Pèmöru Ko, ou le dialogue avec le temps et l’espace

Fragments de poterie de la tradition Plum, coquillages troués, perles en serpentine, lests de filets de pêche en pierre… Dans l’exposition gratuite proposée au centre culturel Tjibaou jusqu’en juin 2019, les objets archéologiques trouvés en province Sud entrent en résonnance avec les œuvres d’artistes contemporains océaniens et transcendent ainsi le temps et l’espace.

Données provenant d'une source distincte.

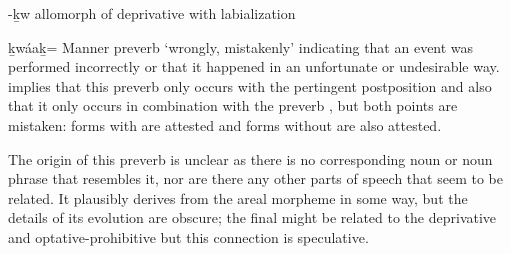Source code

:\begin{morphdesc}[resume*=alphalist]
\item[-ḵw]\label{m:-ḵw-dprv}
	allomorph of deprivative  with labialization

\item[ḵwáaḵ=]\label{m:ḵwáaḵ=}
	Manner preverb ‘wrongly, mistakenly’ indicating that an event was performed incorrectly
		or that it happened in an unfortunate or undesirable way.
	\textcite[134, 297]{leer:1991} implies that this preverb
		only occurs with the pertingent postposition 
		and also that it only occurs in combination with the preverb ,
		but both points are mistaken: forms with  are attested
		and forms without  are also attested.
	
	The origin of this preverb is unclear as there is no corresponding noun or noun phrase
		that resembles it, nor are there any other parts of speech that seem to be related.
	It plausibly derives from the areal morpheme  in some way, but
		the details of its evolution are obscure; the final  might be related to
		the deprivative  and optative-prohibitive 
		but this connection is speculative.
	

\end{morphdesc}
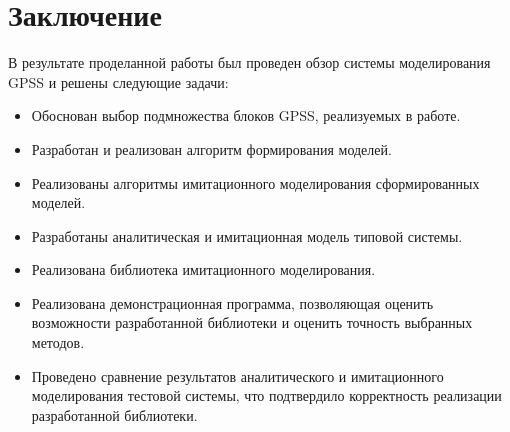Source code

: \chapter{Заключение}

В результате проделанной работы был проведен обзор системы моделирования GPSS и решены следующие задачи:

\begin{itemize}
\item Обоснован выбор подмножества блоков GPSS, реализуемых в работе.
\item Разработан и реализован алгоритм формирования моделей.
\item Реализованы алгоритмы имитационного моделирования сформированных моделей.
\item Разработаны аналитическая и имитационная модель типовой системы.
\item Реализована библиотека имитационного моделирования.
\item Реализована демонстрационная программа, позволяющая оценить возможности разработанной библиотеки и оценить точность выбранных методов.
\item Проведено сравнение результатов аналитического и имитационного моделирования тестовой системы, что подтвердило корректность реализации разработанной библиотеки.


\end{itemize}
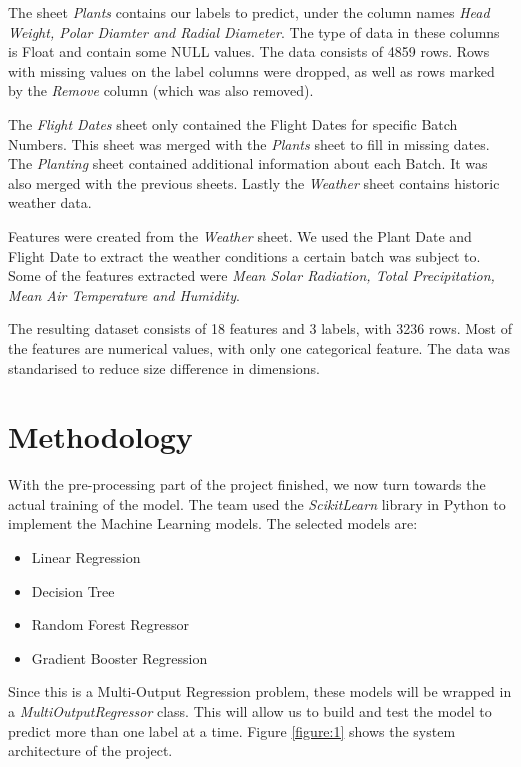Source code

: \documentclass{article}
\begin{document}
The sheet \emph{Plants} contains our labels to predict, under the column names
\emph{Head Weight, Polar Diamter and Radial Diameter}. The type of data in these
columns is Float and contain some NULL values. The data consists of 4859 rows. Rows with
missing values on the label columns were dropped, as well as rows marked by the \emph{Remove}
column (which was also removed).

The \emph{Flight Dates} sheet only contained the Flight Dates for specific Batch Numbers.
This sheet was merged with the \emph{Plants} sheet to fill in missing dates. The \emph{Planting}
sheet contained additional information about each Batch. It was also merged with the previous
sheets. Lastly the \emph{Weather} sheet contains historic weather data.

Features were created from the \emph{Weather} sheet. We used the Plant Date and Flight
Date to extract the weather conditions a certain batch was subject to. Some of the features
extracted were \emph{Mean Solar Radiation, Total Precipitation, Mean Air Temperature and
Humidity}.

The resulting dataset consists of 18 features and 3 labels, with 3236 rows. Most of the features
are numerical values, with only one categorical feature. The data was standarised to reduce
size difference in dimensions.

\section{Methodology}

With the pre-processing part of the project finished, we now turn towards the actual
training of the model. The team used the \emph{ScikitLearn} library in Python to implement
the Machine Learning models. The selected models are:

\begin{itemize}
    \item Linear Regression
    \item Decision Tree
    \item Random Forest Regressor
    \item Gradient Booster Regression
\end{itemize}

Since this is a Multi-Output Regression problem, these models will be wrapped in a
\emph{MultiOutputRegressor} class. This will allow us to build and test the model to
predict more than one label at a time. Figure \ref{figure:1} shows the system architecture
of the project.
\end{document}
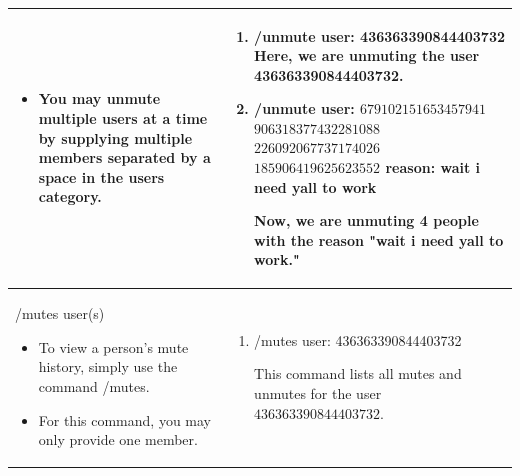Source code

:\documentclass{scrartcl}
\begin{document}
\begin{tabularx}{\textwidth}{|>{\raggedright\arraybackslash}X|>{\raggedright\arraybackslash}X|}
\begin{itemize}
    \item You may unmute multiple users at a time by supplying multiple members separated by a space in the users category. 
\end{itemize}&
\begin{enumerate}
    \item /unmute \color{black} user: \color{gray} 436363390844403732 \color{black}
    Here, we are unmuting the user 436363390844403732.
    
    \item /unmute \color{black} user: \color{gray} $679102151653457941$ $906318377432281088$ $226092067737174026$ $185906419625623552$ \color{black} reason: \color{gray} wait i need yall to work \color{black}
    
    Now, we are unmuting 4 people with the reason "wait i need yall to work."
\end{enumerate}
\\
\hline
/mutes user(s)
\begin{itemize}
    \item To view a person's mute history, simply use the command /mutes.
    \item For this command, you may only provide one member.
\end{itemize}&
\begin{enumerate}
    \item /mutes user: \color{gray}436363390844403732\color{black}
    
    This command lists all mutes and unmutes for the user $436363390844403732.$
\end{enumerate}\\
\hline
\end{tabularx}
\end{document}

« Constituer des passerelles, faire revivre des objets très anciens et comprendre les œuvres d’aujourd’hui. Un dialogue avec le temps et l’espace à l’échelle de tout le Pacifique ». C’est ainsi que Leonard Sam, élu provincial en charge de la Culture, présente l’exposition initiée par la province Sud et présentée jusqu’au mois de juin au centre culturel Tjibaou. Pèmöru Ko (« Faire revivre l’esprit », en langue ajié) invite à découvrir les liens invisibles qui unissent le patrimoine archéologique issu de différents sites de la province Sud et l’art contemporain océanien.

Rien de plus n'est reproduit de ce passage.